При этом закон не вполне точен. Его нужно в этой части толковать ограничительно. Когда внутреннее ограничение директора отражено в уставе юридического лица и предусматривает необходимость согласования сделки другим органом управления такой организации, может возникнуть следующая ситуация: контрагент знает о содержании устава и необходимости согласования совершаемой сделки с другим органом юридического лица (например, советом директоров или общим собранием акционеров), но добросовестно заблуждается в отношении наличия соответствующего согласия. Так, этой стороне может быть представлено подложное или принятое с нарушением корпоративных процедур решение совета директоров или общего собрания участников либо решение единоличного учредителя (участника), которые согласовывают спорную сделку. Контрагент, который запросил предоставление решения о согласовании сделки и, получив его, добросовестно положился на видимость наличия такого согласия, должен считаться проявившим должную степень заботливости и осмотрительности и является добросовестным. Оспаривание сделки по правилам п. 1 ст. 174 ГК РФ в такой ситуации неприемлемо, так как будет вынуждать контрагента, узнавшего о содержании устава, проводить полноценные расследования и выходить на прямой контакт с акционерами, учредителями, членами иных органов управления с целью подтверждения законности соответствующего решения о согласовании сделки. Возложение на контрагентов такого бремени не отвечает балансу интересов сторон и может непропорционально затормозить оборот. К аналогичному выводу о необходимости защиты разумных ожиданий контрагентов, которые не знали и не должны были знать о подложности/недействительности корпоративного решения о согласовании совершаемой сделки, пришел и ВС РФ (см. Определение КЭС ВС РФ от 18 апреля 2016 г. N 308-ЭС15-18008).

Поэтому речь должна идти о доказывании не фактического или вменяемого знания о наличии "внутренних" ограничений, а фактического или вменяемого знания о наличии таких ограничений и их нарушении представителем (директором). Так, например, если директор совершил сделку от имени общества, которую он должен был согласно уставу согласовать с общим собранием участников общества, но корпоративное решение о согласовании такой сделки было впоследствии признано судом недействительным, такая сделка может быть оспорена, если будет доказано, что контрагент в момент ее совершения знал или должен был знать о порочности соответствующего решения собрания о согласовании сделки (Определение КЭС ВС РФ от 8 мая 2015 г. N 307-ЭС14-4993).
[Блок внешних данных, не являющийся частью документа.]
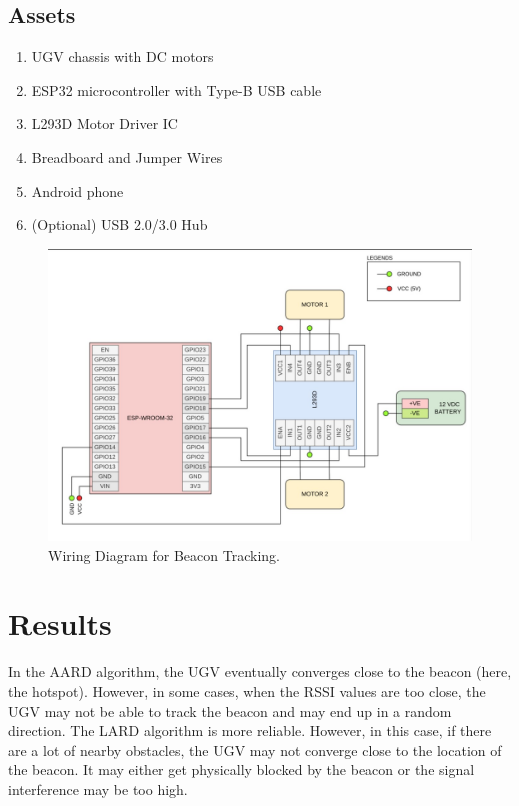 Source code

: \documentclass[conference]{IEEEtran}
\begin{document}
\subsection{Assets}
\begin{enumerate}
    \item UGV chassis with DC motors
    \item ESP32 microcontroller with Type-B USB cable
    \item L293D Motor Driver IC
    \item Breadboard and Jumper Wires
    \item Android phone
    \item (Optional) USB 2.0/3.0 Hub
\end{enumerate}


\begin{figure}[t]
    \centering
    \includegraphics[width=\columnwidth]{beacon.jpg}
    \caption{Wiring Diagram for Beacon Tracking.}
    \label{fig:beacon}
\end{figure}

\section{Results}
\label{sec:results}
In the AARD algorithm, the UGV eventually converges close to the beacon (here,
the hotspot). However, in some cases, when the RSSI values are too close, the
UGV may not be able to track the beacon and may end up in a random direction.
The LARD algorithm is more reliable.  However,  in this case, if there are a lot
of nearby obstacles, the UGV may not converge close to the location of the
beacon. It may either get physically blocked by the beacon or the signal
interference may be too high.
\end{document}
Итак, положение п. 1 ст. 174 ГК РФ должно толковаться следующим образом: если соответствующая сторона, с которой или в отношении которой была совершена спорная сделка, добросовестна и не знала и не должна была знать о нарушении "внутренних" ограничений осуществления полномочий, сделка не может быть оспорена. При этом добросовестность этого лица презюмируется, обратное должно быть доказано лицом, оспаривающим сделку (п. 22 Постановления Пленума ВС РФ от 23 июня 2015 г. N 25).
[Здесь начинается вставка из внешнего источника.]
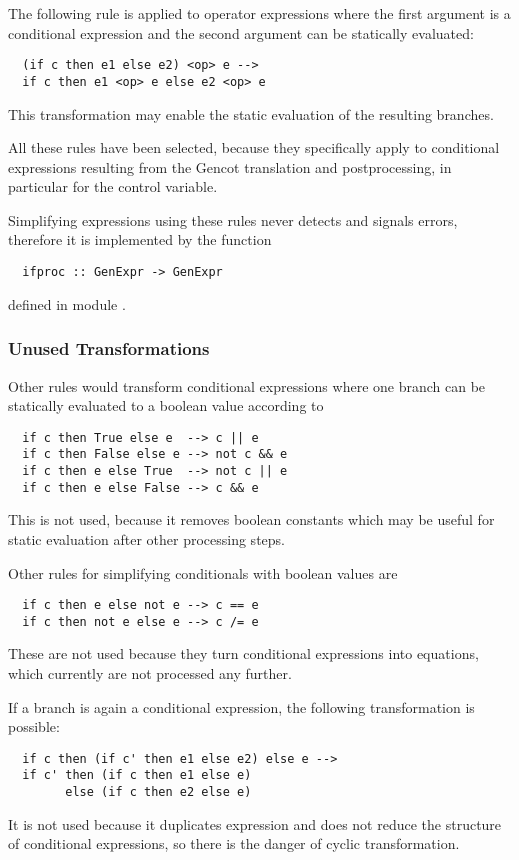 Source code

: The following rule is applied to operator expressions where the first argument is a conditional expression and the second argument
can be statically evaluated:
\begin{verbatim}
  (if c then e1 else e2) <op> e -->
  if c then e1 <op> e else e2 <op> e
\end{verbatim}
This transformation may enable the static evaluation of the resulting branches. 

All these rules have been selected, because they specifically apply to conditional expressions resulting from the Gencot translation
and postprocessing, in particular for the control variable.

Simplifying  expressions using these rules never detects and signals errors, therefore it is implemented by the function
\begin{verbatim}
  ifproc :: GenExpr -> GenExpr
\end{verbatim}
defined in module .

\subsubsection{Unused Transformations}

Other rules would transform conditional expressions where one branch can be statically evaluated to a boolean value according to
\begin{verbatim}
  if c then True else e  --> c || e
  if c then False else e --> not c && e
  if c then e else True  --> not c || e
  if c then e else False --> c && e
\end{verbatim}
This is not used, because it removes boolean constants which may be useful for static evaluation after other processing steps.

Other rules for simplifying conditionals with boolean values are
\begin{verbatim}
  if c then e else not e --> c == e
  if c then not e else e --> c /= e
\end{verbatim}
These are not used because they turn conditional expressions into equations, which currently are not processed any further.

If a branch is again a conditional expression, the following transformation is possible:
\begin{verbatim}
  if c then (if c' then e1 else e2) else e -->
  if c' then (if c then e1 else e)
        else (if c then e2 else e)
\end{verbatim}
It is not used because it duplicates expression  and does not reduce the structure of conditional expressions,
so there is the danger of cyclic transformation.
De facto п. 1 ст. 174 ГК РФ устанавливает одно из проявлений более широкой доктрины недобросовестного вторжения в чужие договорные (корпоративные или иные относительные) правоотношения. Российский закон знает целый ряд иных подобных примеров, когда может быть оспорена сделка, которую одна из сторон не была вправе совершать в силу договорных отношений с иным контрагентом, но которую эта сторона совершила с третьим лицом. Если это третье лицо ("интервент") точно знало или заведомо не могло не знать о данных ограничениях и их неминуемом нарушении фактом совершения такой сделки, есть основания обвинить "интервента" в провоцировании нарушения договора (недобросовестном вторжении в чужие договорные отношения). Здесь можно вспомнить, в частности, о п. 6 ст. 67.2 ГК РФ (оспаривание сделки, совершенной в нарушение корпоративного договора с третьим лицом) или п. 2 ст. 382 ГК РФ (оспаривание сделки цессии неденежного требования, совершенной кредитором в нарушение запрета на цессию, включенного в договор кредитора с должником). Наличие в законе п. 1 ст. 174 ГК РФ фиксирует еще один пример прямой легализации такого института. О возможности оспаривания сделки, которая совершена в подобных обстоятельствах в случаях, не упомянутых в законодательных нормах, см. комментарий "п" к ст. 168 ГК РФ.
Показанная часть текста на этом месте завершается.